Rendered images with source text

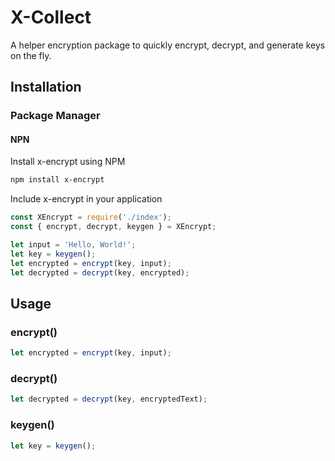 # X-Collect

A helper encryption package to quickly encrypt, decrypt, and generate keys on the fly.

## Installation

### Package Manager

#### NPN

Install x-encrypt using NPM 

```bash
npm install x-encrypt
```

Include x-encrypt in your application

```js
const XEncrypt = require('./index');
const { encrypt, decrypt, keygen } = XEncrypt;

let input = 'Hello, World!';
let key = keygen();
let encrypted = encrypt(key, input);
let decrypted = decrypt(key, encrypted);
```

## Usage

### encrypt()

```js
let encrypted = encrypt(key, input);
```

### decrypt()

```js
let decrypted = decrypt(key, encryptedText);
```

### keygen()

```js
let key = keygen();
```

**TASK PROMPT:**
Take the entries above and set them down exactly, minus the pictures.

**RESULT OF THIS EXERCISE:**
 # X-Collect

A helper encryption package to quickly encrypt, decrypt, and generate keys on the fly.

## Installation

### Package Manager

#### NPN

Install x-encrypt using NPM 

```bash
npm install x-encrypt
```

Include x-encrypt in your application

```js
const XEncrypt = require('./index');
const { encrypt, decrypt, keygen } = XEncrypt;

let input = 'Hello, World!';
let key = keygen();
let encrypted = encrypt(key, input);
let decrypted = decrypt(key, encrypted);
```

## Usage

### encrypt()

```js
let encrypted = encrypt(key, input);
```

### decrypt()

```js
let decrypted = decrypt(key, encryptedText);
```

### keygen()

```js
let key = keygen();
```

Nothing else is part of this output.